Rendered images with source text:
━━━━━━━━━━

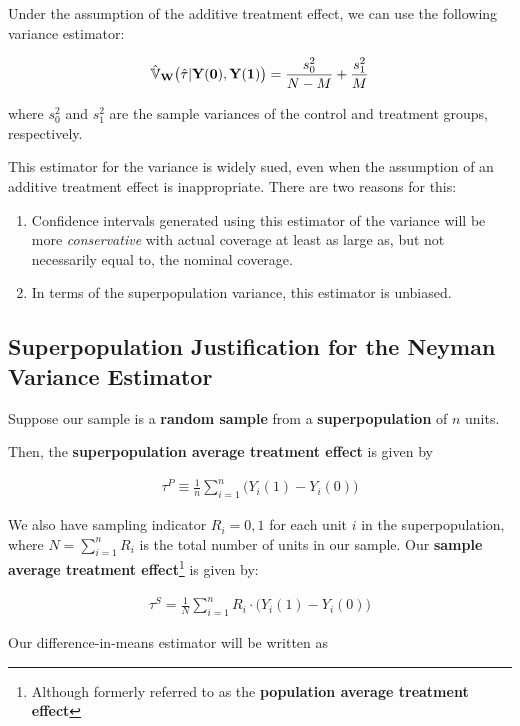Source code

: Under the assumption of the additive treatment effect, we can use the following variance estimator:

\begin{align}
    \hat{\Var}_\mathbf{W}\bigl(\hat\tau | \mathbf{Y(0),Y(1)}\bigr) = \frac{s_0^2}{N-M} + \frac{s_1^2}{M}
\end{align}

where $s_0^2$ and $s_1^2$ are the sample variances of the control and treatment groups, respectively.

This estimator for the variance is widely sued, even when the assumption of an additive treatment effect is inappropriate. 
There are two reasons for this:

\begin{enumerate}
    \item Confidence intervals generated using this estimator of the variance will be more \textit{conservative} with actual coverage at least as large as, but not necessarily equal to, the nominal coverage.
    \item In terms of the superpopulation variance, this estimator is unbiased.
\end{enumerate}

\subsection{Superpopulation Justification for the Neyman Variance Estimator}

Suppose our sample is a \textbf{random sample} from a \textbf{superpopulation} of $n$ units.

Then, the \textbf{superpopulation average treatment effect} is given by 

\begin{align}
    \tau^P \equiv \frac{1}{n}\sum_{i=1}^n \bigl(Y_i(1) - Y_i(0)\bigr)
\end{align}

We also have sampling indicator $R_i=0,1$ for each unit $i$ in the superpopulation, where $N = \sum_{i=1}^n R_i$ is the total number of units in our sample.
Our \textbf{sample average treatment effect}\footnote{Although formerly referred to as the \textbf{population average treatment effect}} is given by:

\begin{align}
    \tau^S = \frac{1}{N}\sum_{i=1}^n R_i\cdot\bigl(Y_i(1) - Y_i(0)\bigr)
\end{align}

Our difference-in-means estimator will be written as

━━━━━━━━━━

Exercise instructions: Lines above with the word "treatment" should be counted, and the reply is that count alone.

Task solution: 5